WORK TO COMPLETE
Search the records for lines with the word "News" and copy each match.

INFORMATION GIVEN
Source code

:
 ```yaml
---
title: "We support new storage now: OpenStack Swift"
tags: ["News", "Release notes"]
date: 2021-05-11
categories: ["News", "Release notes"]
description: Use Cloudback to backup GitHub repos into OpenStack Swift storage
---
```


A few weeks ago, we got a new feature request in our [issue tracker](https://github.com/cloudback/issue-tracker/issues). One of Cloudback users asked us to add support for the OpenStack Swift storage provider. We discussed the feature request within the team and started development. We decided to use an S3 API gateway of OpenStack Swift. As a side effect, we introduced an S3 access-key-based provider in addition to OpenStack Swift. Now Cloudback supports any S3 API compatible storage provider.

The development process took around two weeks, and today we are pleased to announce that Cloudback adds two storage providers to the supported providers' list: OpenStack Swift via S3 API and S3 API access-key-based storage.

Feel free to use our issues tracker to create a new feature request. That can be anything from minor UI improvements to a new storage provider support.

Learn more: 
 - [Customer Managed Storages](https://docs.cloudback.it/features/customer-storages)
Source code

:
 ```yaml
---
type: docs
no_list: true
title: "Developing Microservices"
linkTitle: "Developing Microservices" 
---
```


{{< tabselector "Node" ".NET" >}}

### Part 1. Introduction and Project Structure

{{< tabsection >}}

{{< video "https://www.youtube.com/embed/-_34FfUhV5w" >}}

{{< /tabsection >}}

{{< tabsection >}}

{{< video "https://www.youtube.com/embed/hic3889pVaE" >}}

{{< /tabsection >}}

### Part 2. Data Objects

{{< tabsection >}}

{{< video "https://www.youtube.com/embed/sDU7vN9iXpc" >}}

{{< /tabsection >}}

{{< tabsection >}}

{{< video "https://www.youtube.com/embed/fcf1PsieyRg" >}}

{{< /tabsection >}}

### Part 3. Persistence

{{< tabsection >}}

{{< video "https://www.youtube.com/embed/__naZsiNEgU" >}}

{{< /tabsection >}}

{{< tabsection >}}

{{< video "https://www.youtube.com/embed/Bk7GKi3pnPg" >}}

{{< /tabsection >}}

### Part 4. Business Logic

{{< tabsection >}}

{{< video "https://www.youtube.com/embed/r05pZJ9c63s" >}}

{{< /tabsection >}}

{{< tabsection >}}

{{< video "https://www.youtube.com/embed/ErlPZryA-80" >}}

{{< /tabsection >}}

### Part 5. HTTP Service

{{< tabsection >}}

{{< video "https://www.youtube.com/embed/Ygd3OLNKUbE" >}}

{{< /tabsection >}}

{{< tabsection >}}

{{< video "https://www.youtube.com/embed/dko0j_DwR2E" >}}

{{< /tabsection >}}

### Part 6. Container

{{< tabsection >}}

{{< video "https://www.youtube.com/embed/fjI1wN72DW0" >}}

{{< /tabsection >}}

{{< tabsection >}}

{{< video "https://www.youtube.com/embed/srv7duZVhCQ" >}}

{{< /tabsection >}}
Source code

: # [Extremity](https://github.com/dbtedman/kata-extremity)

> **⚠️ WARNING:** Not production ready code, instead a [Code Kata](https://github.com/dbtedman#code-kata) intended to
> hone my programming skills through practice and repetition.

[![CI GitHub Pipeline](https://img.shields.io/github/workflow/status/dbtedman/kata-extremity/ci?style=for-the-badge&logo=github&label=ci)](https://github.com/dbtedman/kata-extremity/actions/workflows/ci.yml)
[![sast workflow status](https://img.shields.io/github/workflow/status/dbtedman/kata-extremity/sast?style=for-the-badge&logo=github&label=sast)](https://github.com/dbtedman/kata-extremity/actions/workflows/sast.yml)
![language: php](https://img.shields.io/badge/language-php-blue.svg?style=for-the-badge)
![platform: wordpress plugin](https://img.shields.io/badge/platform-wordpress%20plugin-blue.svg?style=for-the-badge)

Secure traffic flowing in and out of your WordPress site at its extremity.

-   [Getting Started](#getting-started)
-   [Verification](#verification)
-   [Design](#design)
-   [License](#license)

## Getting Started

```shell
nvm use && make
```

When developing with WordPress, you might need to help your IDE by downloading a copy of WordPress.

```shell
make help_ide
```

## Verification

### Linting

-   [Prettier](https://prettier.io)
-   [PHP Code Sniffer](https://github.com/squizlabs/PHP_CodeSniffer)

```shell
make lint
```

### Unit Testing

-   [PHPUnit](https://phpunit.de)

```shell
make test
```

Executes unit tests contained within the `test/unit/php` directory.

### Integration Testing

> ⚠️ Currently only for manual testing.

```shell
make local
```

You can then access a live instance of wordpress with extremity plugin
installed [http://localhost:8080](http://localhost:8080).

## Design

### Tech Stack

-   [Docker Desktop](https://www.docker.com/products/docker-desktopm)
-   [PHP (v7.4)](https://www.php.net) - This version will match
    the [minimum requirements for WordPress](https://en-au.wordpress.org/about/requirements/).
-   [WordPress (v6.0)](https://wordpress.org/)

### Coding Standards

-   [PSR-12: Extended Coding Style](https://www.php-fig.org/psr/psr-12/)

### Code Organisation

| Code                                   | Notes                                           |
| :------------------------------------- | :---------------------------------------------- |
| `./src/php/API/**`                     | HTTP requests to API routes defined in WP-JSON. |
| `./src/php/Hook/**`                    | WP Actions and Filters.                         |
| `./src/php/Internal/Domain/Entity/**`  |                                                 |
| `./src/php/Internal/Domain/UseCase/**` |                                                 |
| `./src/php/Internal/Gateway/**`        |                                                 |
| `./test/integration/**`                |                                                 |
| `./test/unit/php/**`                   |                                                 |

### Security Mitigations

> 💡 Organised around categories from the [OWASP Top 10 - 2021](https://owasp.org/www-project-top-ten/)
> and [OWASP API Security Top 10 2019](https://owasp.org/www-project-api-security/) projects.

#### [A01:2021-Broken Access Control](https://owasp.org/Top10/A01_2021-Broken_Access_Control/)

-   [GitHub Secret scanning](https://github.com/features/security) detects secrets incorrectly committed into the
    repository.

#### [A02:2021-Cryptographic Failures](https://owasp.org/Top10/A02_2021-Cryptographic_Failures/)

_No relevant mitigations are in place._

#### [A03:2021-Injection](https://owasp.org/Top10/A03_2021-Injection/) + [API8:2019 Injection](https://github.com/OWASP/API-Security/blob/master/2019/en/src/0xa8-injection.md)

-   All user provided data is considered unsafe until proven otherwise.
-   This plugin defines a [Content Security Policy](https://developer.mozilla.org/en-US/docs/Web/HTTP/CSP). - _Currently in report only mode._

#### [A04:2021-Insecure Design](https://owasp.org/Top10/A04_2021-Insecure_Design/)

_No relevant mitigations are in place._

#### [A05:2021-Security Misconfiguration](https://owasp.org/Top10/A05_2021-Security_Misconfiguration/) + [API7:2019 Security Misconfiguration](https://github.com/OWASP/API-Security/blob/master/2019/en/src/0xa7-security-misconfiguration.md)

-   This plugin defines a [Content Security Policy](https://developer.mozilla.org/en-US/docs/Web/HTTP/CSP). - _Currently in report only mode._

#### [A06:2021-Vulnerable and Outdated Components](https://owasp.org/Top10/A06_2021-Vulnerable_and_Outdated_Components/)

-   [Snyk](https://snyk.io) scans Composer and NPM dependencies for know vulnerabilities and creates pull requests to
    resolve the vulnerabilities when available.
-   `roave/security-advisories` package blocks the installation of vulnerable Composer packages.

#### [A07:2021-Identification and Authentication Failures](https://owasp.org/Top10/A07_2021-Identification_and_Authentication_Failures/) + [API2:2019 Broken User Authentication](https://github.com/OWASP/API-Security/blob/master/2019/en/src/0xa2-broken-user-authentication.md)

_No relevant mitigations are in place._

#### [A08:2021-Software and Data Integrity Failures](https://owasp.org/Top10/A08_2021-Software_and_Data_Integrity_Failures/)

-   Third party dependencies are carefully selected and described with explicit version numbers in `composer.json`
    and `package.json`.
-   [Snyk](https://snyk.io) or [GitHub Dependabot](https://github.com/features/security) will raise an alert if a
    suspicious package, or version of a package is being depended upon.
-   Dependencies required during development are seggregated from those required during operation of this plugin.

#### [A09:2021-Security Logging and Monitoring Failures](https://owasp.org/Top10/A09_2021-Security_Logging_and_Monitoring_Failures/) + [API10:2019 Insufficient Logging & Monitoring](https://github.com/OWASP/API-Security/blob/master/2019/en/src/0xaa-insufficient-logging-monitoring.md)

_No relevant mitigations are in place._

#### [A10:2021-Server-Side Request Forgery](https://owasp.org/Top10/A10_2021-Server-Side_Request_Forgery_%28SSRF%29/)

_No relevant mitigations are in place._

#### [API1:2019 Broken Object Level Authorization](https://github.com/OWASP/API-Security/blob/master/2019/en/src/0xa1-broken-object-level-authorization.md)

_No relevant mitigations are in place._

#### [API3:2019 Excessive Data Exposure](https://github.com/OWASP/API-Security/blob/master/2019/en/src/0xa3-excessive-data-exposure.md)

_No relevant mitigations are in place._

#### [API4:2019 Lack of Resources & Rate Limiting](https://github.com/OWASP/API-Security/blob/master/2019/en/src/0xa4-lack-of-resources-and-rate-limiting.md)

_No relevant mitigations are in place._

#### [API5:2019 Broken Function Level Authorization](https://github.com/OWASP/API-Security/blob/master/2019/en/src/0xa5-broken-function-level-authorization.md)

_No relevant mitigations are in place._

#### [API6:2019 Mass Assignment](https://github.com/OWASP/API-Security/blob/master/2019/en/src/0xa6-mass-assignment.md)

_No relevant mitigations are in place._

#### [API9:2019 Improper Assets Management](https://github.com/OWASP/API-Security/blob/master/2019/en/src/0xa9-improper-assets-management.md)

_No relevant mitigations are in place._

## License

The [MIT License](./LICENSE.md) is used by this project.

TASK RESULT
tags: ["News", "Release notes"]
categories: ["News", "Release notes"]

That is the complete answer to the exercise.